Facebook knows that imagery is one of the life forces sustaining the 1.86 billion people who regularly use the world’s-largest communication tool, with billions upon billions of photos of babies, pets, vacations, and the like shared every year. And that’s why it’s vital for the company to figure out ways to surface the most relevant imagery when users scroll through their news feeds or search for things their friends or loved ones have shared.
Today, Facebook announced a series of artificial intelligence innovations that it thinks will boost users’ experience, technological breakthroughs that enable its AI systems to understand imagery at the pixel level.
The biggest benefits of the new AI work are twofold.
First is a set of a dozen new image classification actions that can be used to spell out action in photos to visually impaired users in a way that wasn’t possible before.
Second, the system could allow users to find photos shared by their friends or family members based on keywords even when those photos haven’t been tagged or annotated with any kind of text.
AI is a major effort for Facebook, something the company sees as a key to delivering the most relevant content across many, if not all, of its major services. It seeks to dominate in AI and machine learning, much as it does in social networking and instant messaging, and has assembled teams totaling more than 150 people devoted solely to the field. Facebook has also tripled its investment in processing power for AI and machine learning research—though it won’t say how much that investment is–in recent years.

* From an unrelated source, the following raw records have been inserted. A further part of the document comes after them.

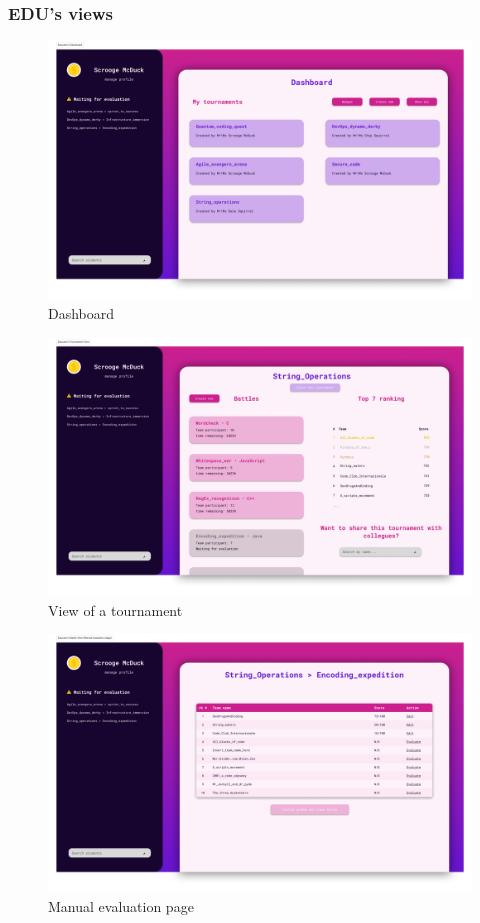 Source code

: \subsubsection*{EDU's views}
\begin{figure}[H]
    \centering
    \includegraphics[width=1\textwidth]{images/user_interfaces/educator_dashboard.png}
    \caption{Dashboard}
\end{figure}
\begin{figure}[H]
    \centering
    \includegraphics[width=1\textwidth]{images/user_interfaces/educator_tournament_view.png}
    \caption{View of a tournament}
\end{figure}
\begin{figure}[H]
    \centering
    \includegraphics[width=1\textwidth]{images/user_interfaces/manual_evaluation.png}
    \caption{Manual evaluation page}
\end{figure}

Naturally, Facebook isn’t alone in these efforts. Every major tech company is investing heavily in AI, as the technology is seen as the basis of the next era of computing. “It is the most important computing development in the last 20 years,” Jen-Hsun Huang, the CEO of Nvidia, told Fast Company last year, “and Facebook and others are going to have to race to make sure that AI’s a core competency.”
In a blog post about the new developments, Joaquin Candela, the head of Facebook’s Applied Machine Learning group, noted that online search, even for images, has traditionally required parsing text, and that images could generally only be found if they had been properly tagged or captioned.

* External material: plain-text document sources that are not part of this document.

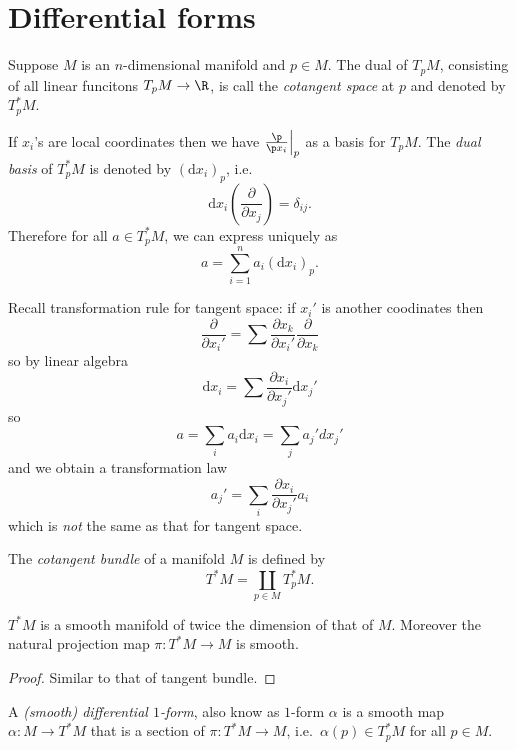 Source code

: \documentclass[a4paper]{article}
\begin{document}
\section{Differential forms}

\begin{definition}
  Suppose \(M\) is an \(n\)-dimensional manifold and \(p \in M\). The dual of \(T_pM\), consisting of all linear funcitons \(T_pM \to \R\), is call the \emph{cotangent space} at \(p\) and denoted by \(T_p^*M\).
\end{definition}
If \(x_i\)'s are local coordinates then we have \(\frac{\p}{\p x_i}\Big|_p\) as a basis for \(T_pM\). The \emph{dual basis} of \(T_p^*M\) is denoted by \((\mathrm d x_i)_p\), i.e.
\[
  \mathrm dx_i(\frac{\partial  }{\partial x_j}) = \delta_{ij}.
\]
Therefore for all \(a \in T_p^*M\), we can express uniquely as
\[
  a = \sum_{i = 1}^n a_i (\mathrm dx_i)_p.
\]

Recall transformation rule for tangent space: if \(x_i'\) is another coodinates then
\[
  \frac{\partial  }{\partial x_i'} = \sum \frac{\partial x_k}{\partial x_i'} \frac{\partial  }{\partial x_k}
\]
so by linear algebra
\[
  \mathrm dx_i = \sum \frac{\partial x_i}{\partial x_j'} \mathrm d x_j'
\]
so
\[
  a = \sum_i a_i \mathrm dx_i = \sum_j a_j' dx_j'
\]
and we obtain a transformation law
\[
  a_j' = \sum_i \frac{\partial x_i}{\partial x_j'} a_i
\]
which is \emph{not} the same as that for tangent space.

\begin{definition}
  The \emph{cotangent bundle} of a manifold \(M\) is defined by
  \[
    T^*M = \coprod_{p \in M} T^*_pM.
  \]
\end{definition}

\begin{theorem}
  \(T^*M\) is a smooth manifold of twice the dimension of that of \(M\). Moreover the natural projection map \(\pi: T^*M \to M\) is smooth.
\end{theorem}

\begin{proof}
  Similar to that of tangent bundle.
\end{proof}

\begin{definition}
  A \emph{(smooth) differential \(1\)-form}, also know as \(1\)-form \(\alpha\) is a smooth map \(\alpha: M \to T^*M\) that is a section of \(\pi: T^*M \to M\), i.e.\ \(\alpha(p) \in T_p^*M\) for all \(p \in M\).
\end{definition}
\end{document}
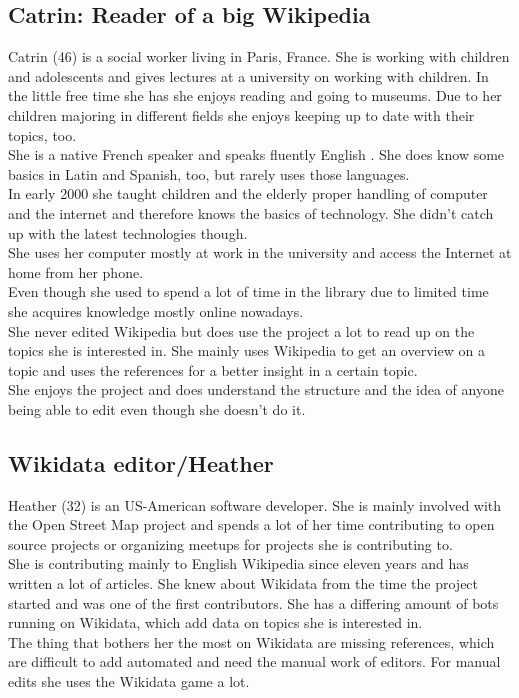 \subsection{Catrin: Reader of a big Wikipedia}
Catrin (46) is a social worker living in Paris, France. She is working with children and adolescents and gives lectures at a university on working with children. In the little free time she has she enjoys reading and going to museums. Due to her children majoring in different fields she enjoys keeping up to date with their topics, too. \\
She is a native French speaker and speaks fluently English . She does know some basics in Latin and Spanish, too, but rarely uses those languages. \\
In early 2000 she taught children and the elderly proper handling of computer and the internet and therefore knows the basics of technology. She didn't catch up with the latest technologies though. \\
She uses her computer mostly at work in the university and access the Internet at home from her phone. \\
Even though she used to spend a lot of time in the library due to limited time she acquires knowledge mostly online nowadays. \\
She never edited Wikipedia but does use the project a lot to read up on the topics she is interested in. She mainly uses Wikipedia to get an overview on a topic and uses the references for a better insight in a certain topic. \\
She enjoys the project and does understand the structure and the idea of anyone being able to edit even though she doesn't do it. \\


\subsection{Wikidata editor/Heather}
Heather (32) is an US-American software developer. She is mainly involved with the Open Street Map project and spends a lot of her time contributing to open source projects or organizing meetups for projects she is contributing to. \\
She is contributing mainly to English Wikipedia since eleven years and has written a lot of articles. 
She knew about Wikidata from the time the project started and was one of the first contributors. She has a differing amount of bots running on Wikidata, which add data on topics she is interested in. \\
The thing that bothers her the most on Wikidata are missing references, which are difficult to add automated and need the manual work of editors. For manual edits she uses the Wikidata game a lot. 

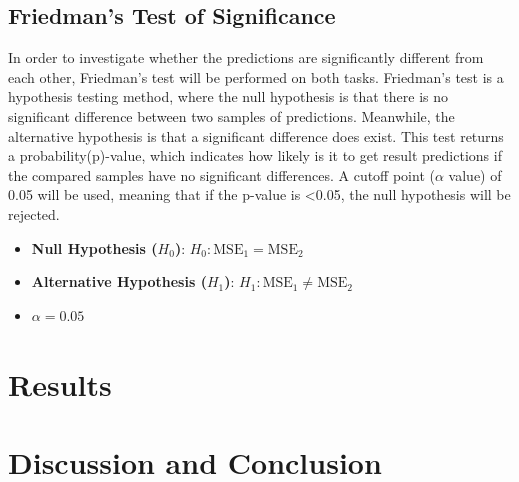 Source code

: \documentclass[10.7pt, twocolumn]{article}
\begin{document}
\subsection{Friedman's Test of Significance}
In order to investigate whether the predictions are significantly different from each other, Friedman's test will be performed on both tasks. Friedman's test is a hypothesis testing method, where the null hypothesis is that there is no significant difference between two samples of predictions\cite{HOFFMAN2015421}. Meanwhile, the alternative hypothesis is that a significant difference does exist. This test returns a probability(p)-value, which indicates how likely is it to get result predictions if the compared samples have no significant differences. A cutoff point ($\alpha$ value) of 0.05 will be used, meaning that if the p-value is <0.05, the null hypothesis will be rejected.

\begin{itemize}
  \item \textbf{Null Hypothesis (\(H_0\))}: \(H_0: \text{MSE}_1 = \text{MSE}_2\)
  \item \textbf{Alternative Hypothesis (\(H_1\))}: \(H_1: \text{MSE}_1 \neq \text{MSE}_2\)
  \item \( \alpha = 0.05 \)
\end{itemize}
\section{Results}\label{results}

\section{Discussion and Conclusion}\label{discussion and conclusion}



\end{document}
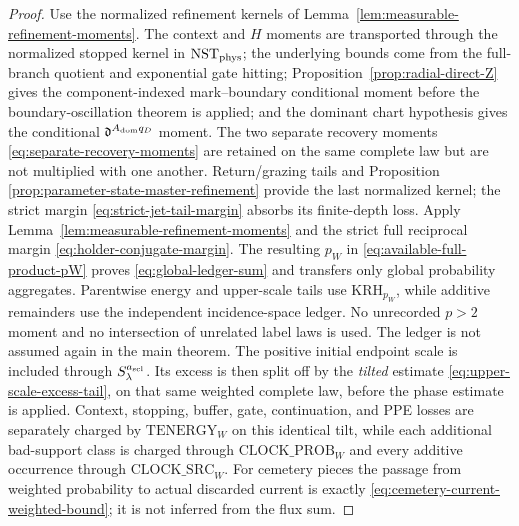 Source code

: \documentclass[11pt]{article}
\begin{document}
\begin{proof}
Use the normalized refinement kernels of
Lemma~\ref{lem:measurable-refinement-moments}.  The context and $H$ moments
are transported through the normalized stopped kernel in
$\mathrm{NST}_{\rm phys}$; the underlying bounds come from the full-branch
quotient and exponential gate hitting;
Proposition~\ref{prop:radial-direct-Z} gives the component-indexed
mark--boundary conditional moment before the boundary-oscillation theorem is
applied; and the dominant chart hypothesis gives the conditional
$\mathfrak d^{A_{\rm dom}q_D}$ moment.  The two separate recovery moments
\eqref{eq:separate-recovery-moments} are retained on the same complete law
but are not multiplied with one another.  Return/grazing tails and Proposition
\ref{prop:parameter-state-master-refinement} provide the last normalized
kernel; the strict margin \eqref{eq:strict-jet-tail-margin} absorbs its
finite-depth loss.  Apply Lemma~\ref{lem:measurable-refinement-moments} and
the strict full reciprocal margin \eqref{eq:holder-conjugate-margin}.  The
resulting $p_W$ in \eqref{eq:available-full-product-pW} proves
\eqref{eq:global-ledger-sum} and transfers only global probability
aggregates.  Parentwise energy and upper-scale tails use
$\mathrm{KRH}_{p_W}$, while additive remainders use the independent
incidence-space ledger.  No unrecorded $p>2$ moment and no intersection of
unrelated label laws is used.  The ledger is not assumed again in the main
theorem.
The positive initial endpoint scale is included through
$S_\lambda^{a_{\rm scl}}$.  Its excess is then split off by the
\emph{tilted} estimate \eqref{eq:upper-scale-excess-tail}, on that same
weighted complete law, before the phase estimate is applied.  Context,
stopping, buffer, gate, continuation, and PPE losses are separately charged
by $\mathrm{TENERGY}_{W}$ on this identical tilt, while each additional
bad-support class is charged through $\mathrm{CLOCK\_PROB}_{W}$ and every
additive occurrence through $\mathrm{CLOCK\_SRC}_{W}$.  For cemetery pieces the
passage from weighted probability to actual discarded current is exactly
\eqref{eq:cemetery-current-weighted-bound}; it is not inferred from the
flux sum.
\end{proof}
\end{document}
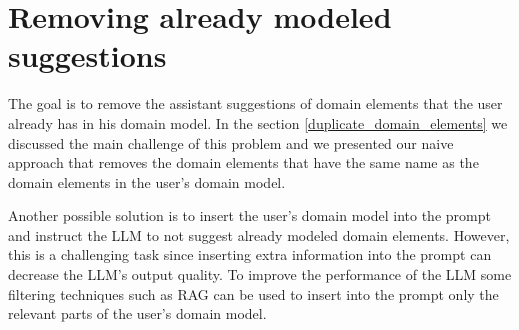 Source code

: \section{Removing already modeled suggestions}

The goal is to remove the assistant suggestions of domain elements that the user already has in his domain model. In the section \ref{duplicate_domain_elements} we discussed the main challenge of this problem and we presented our naive approach that removes the domain elements that have the same name as the domain elements in the user's domain model.

Another possible solution is to insert the user's domain model into the prompt and instruct the LLM to not suggest already modeled domain elements. However, this is a challenging task since inserting extra information into the prompt can decrease the LLM's output quality. To improve the performance of the LLM some filtering techniques such as RAG can be used to insert into the prompt only the relevant parts of the user's domain model.


%
%
%
%
%
%
%
%
%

“That’s changing because we’ve pushed computer vision to the next stage with the goal of understanding images at the pixel level,” Candela wrote. This helps our systems do things like recognize what’s in an image, what type of scene it is, if it’s a well-known landmark, and so on. This, in turn, helps us better describe photos for the visually impaired and provide better search results for posts with images and videos.”
Accessibility has been a focus of Facebook’s since 2011, aiming to improve the way visually- or hearing-impaired users interact with the service. In 2015, the company began utilizing AI as a way to enrich blind users’ experiences. It built algorithms that were able to automatically interpret certain photos and videos into spoken words that offered the visually impaired context around objects in posts they’d never had before.

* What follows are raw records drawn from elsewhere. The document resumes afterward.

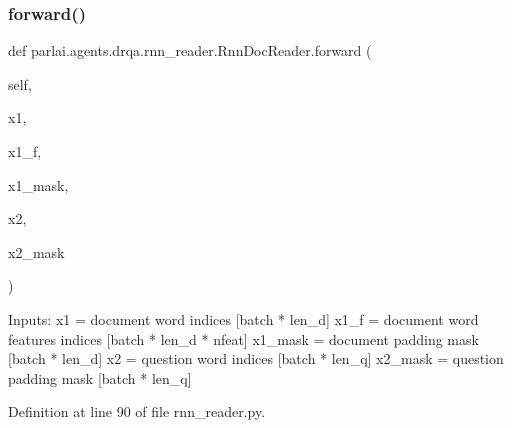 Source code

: \subsubsection{\texorpdfstring{forward()}{forward()}}
{\footnotesize\ttfamily def parlai.\+agents.\+drqa.\+rnn\+\_\+reader.\+Rnn\+Doc\+Reader.\+forward (\begin{DoxyParamCaption}\item[{}]{self,  }\item[{}]{x1,  }\item[{}]{x1\+\_\+f,  }\item[{}]{x1\+\_\+mask,  }\item[{}]{x2,  }\item[{}]{x2\+\_\+mask }\end{DoxyParamCaption})}

\begin{DoxyVerb}Inputs:
x1 = document word indices             [batch * len_d]
x1_f = document word features indices  [batch * len_d * nfeat]
x1_mask = document padding mask        [batch * len_d]
x2 = question word indices             [batch * len_q]
x2_mask = question padding mask        [batch * len_q]
\end{DoxyVerb}
 

Definition at line 90 of file rnn\+\_\+reader.\+py.


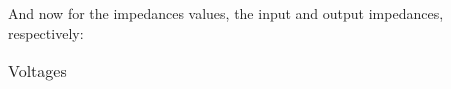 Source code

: And now for the impedances values, the input and output impedances, respectively:

\FloatBarrier
\begin{table}[h]
  \centering
  \begin{tabular}{|c|}
    \hline    
    
    \hline
  \end{tabular}
  \caption{Voltages}
  \label{tab:Spice1}
\end{table}
\FloatBarrier   

%    




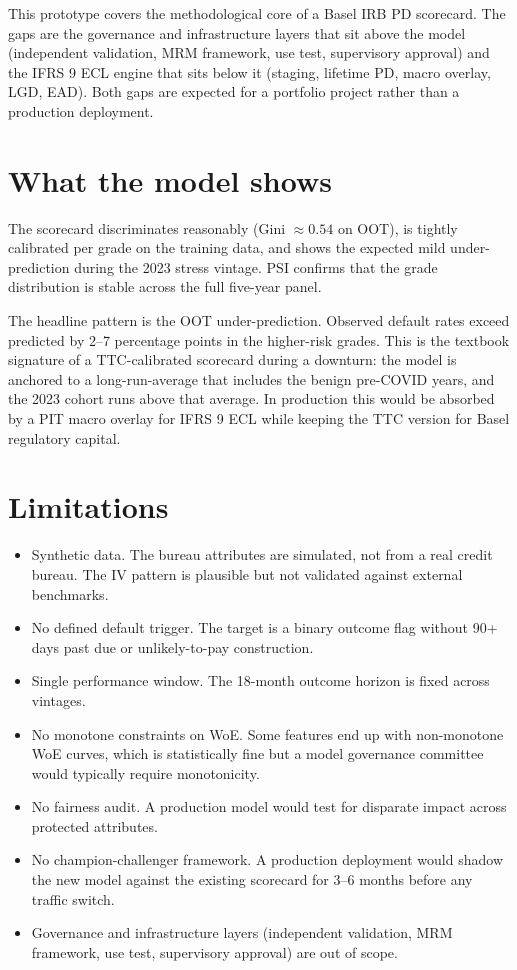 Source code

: \documentclass[a4paper,11pt]{article}
\begin{document}
This prototype covers the methodological core of a Basel IRB PD
scorecard. The gaps are the governance and infrastructure layers that
sit above the model (independent validation, MRM framework, use test,
supervisory approval) and the IFRS 9 ECL engine that sits below it
(staging, lifetime PD, macro overlay, LGD, EAD). Both gaps are
expected for a portfolio project rather than a production deployment.

\section{What the model shows}

The scorecard discriminates reasonably (Gini $\approx 0.54$ on OOT),
is tightly calibrated per grade on the training data, and shows the
expected mild under-prediction during the 2023 stress vintage. PSI
confirms that the grade distribution is stable across the full
five-year panel.

The headline pattern is the OOT under-prediction. Observed default
rates exceed predicted by 2--7 percentage points in the higher-risk
grades. This is the textbook signature of a TTC-calibrated scorecard
during a downturn: the model is anchored to a long-run-average that
includes the benign pre-COVID years, and the 2023 cohort runs above
that average. In production this would be absorbed by a PIT macro
overlay for IFRS 9 ECL while keeping the TTC version for Basel
regulatory capital.

\section{Limitations}

\begin{itemize}
\item Synthetic data. The bureau attributes are simulated, not from a
real credit bureau. The IV pattern is plausible but not validated
against external benchmarks.
\item No defined default trigger. The target is a binary outcome flag
without 90+ days past due or unlikely-to-pay construction.
\item Single performance window. The 18-month outcome horizon is
fixed across vintages.
\item No monotone constraints on WoE. Some features end up with
non-monotone WoE curves, which is statistically fine but a model
governance committee would typically require monotonicity.
\item No fairness audit. A production model would test for disparate
impact across protected attributes.
\item No champion-challenger framework. A production deployment would
shadow the new model against the existing scorecard for 3--6 months
before any traffic switch.
\item Governance and infrastructure layers (independent validation,
MRM framework, use test, supervisory approval) are out of scope.
\end{itemize}
\end{document}
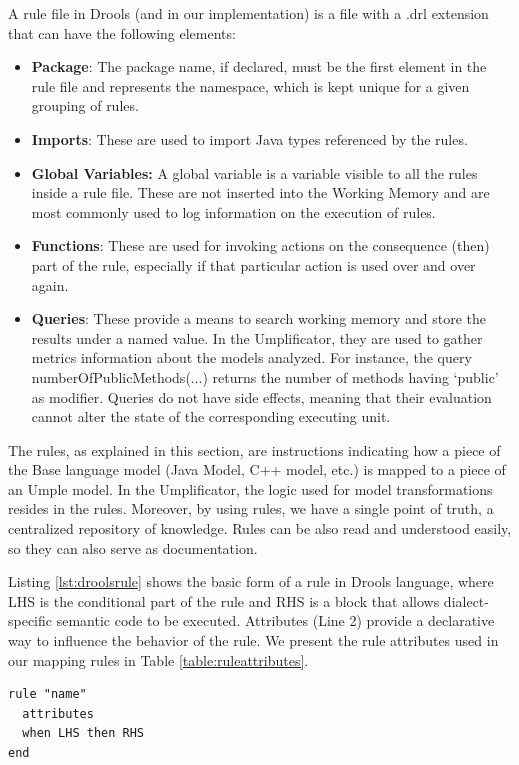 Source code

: A rule file in Drools (and in our implementation) is a file with a .drl extension that can have the following elements:

\begin{itemize}
\item \textbf{Package}: The package name, if declared, must be the first element in the rule file and represents the namespace, which is kept unique for a given grouping of rules.
\item \textbf{Imports}: These are used to import Java types referenced by the rules.
\item \textbf{Global Variables:} A global variable is a variable visible to all the rules inside a rule file. These are not inserted into the Working Memory and are most commonly used to log information on the execution of rules.
\item \textbf{Functions}: These are used for invoking actions on the consequence (then) part of the rule, especially if that particular action is used over and over again. 
\item \textbf{Queries}: These provide a means to search working memory and store the results under a named value. In the Umplificator, they are used to gather metrics information about the models analyzed. For instance, the query  numberOfPublicMethods(...) returns the number of methods having `public' as modifier. Queries do not have side effects, meaning that their evaluation cannot alter the state of the corresponding executing unit. 
\end{itemize}

The rules, as explained in this section, are instructions indicating how a piece of the Base language model (Java Model, C++ model, etc.) is mapped to a piece of an Umple model. In the Umplificator, the logic used for model transformations resides in the rules. Moreover, by using rules, we have a single point of truth, a centralized repository of knowledge. Rules can be also read and understood easily, so they can also serve as documentation.

Listing \ref{lst:droolsrule} shows the basic form of a rule in Drools language, where LHS is the conditional part of the rule and RHS is a block that allows dialect-specific semantic code to be executed.  Attributes (Line 2) provide a declarative way to influence the behavior of the rule. We present the rule attributes used in our mapping rules in Table \ref{table:ruleattributes}.

\begin{lstlisting}[language={drools},label={lst:droolsrule}, caption=Basic rule in Drools] 
rule "name" 
  attributes 
  when LHS then RHS
end
\end{lstlisting}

With that system, a screen reader could tell a user that an image of a sunset contained things like nature, outdoor, clouds, grass, a horizon, plants, or trees.
But now, the new image classification system could add actions to the context it can provide, things like “people walking,” “people riding horses,” “people dancing,” “people playing instruments,” and others.
The advance was made possible by building a machine-learning model, based on 130,000 hand-annotated photos of people, that can “seamlessly infer actions of people in photos,” Candela wrote.
The second major innovation is a search system that takes advantage of image understanding to filter through masses of possible photos in order to produce the most relevant in the quickest way possible. The upshot? It should be able to surface pictures of, say, a black shirt even when such images aren’t tagged.
This could be valuable for users who remember seeing a photo of someone or something but not where it came from. And especially so if the desired photo didn’t have tags or captions.
Ultimately, while advances like these are impressive today, Facebook knows that it’s only in the early stages of applying AI to image search and accessibility.
“While these new developments are noteworthy,” Candela wrote, “we have a long and exciting road ahead and are just scratching the surface of what is possible.”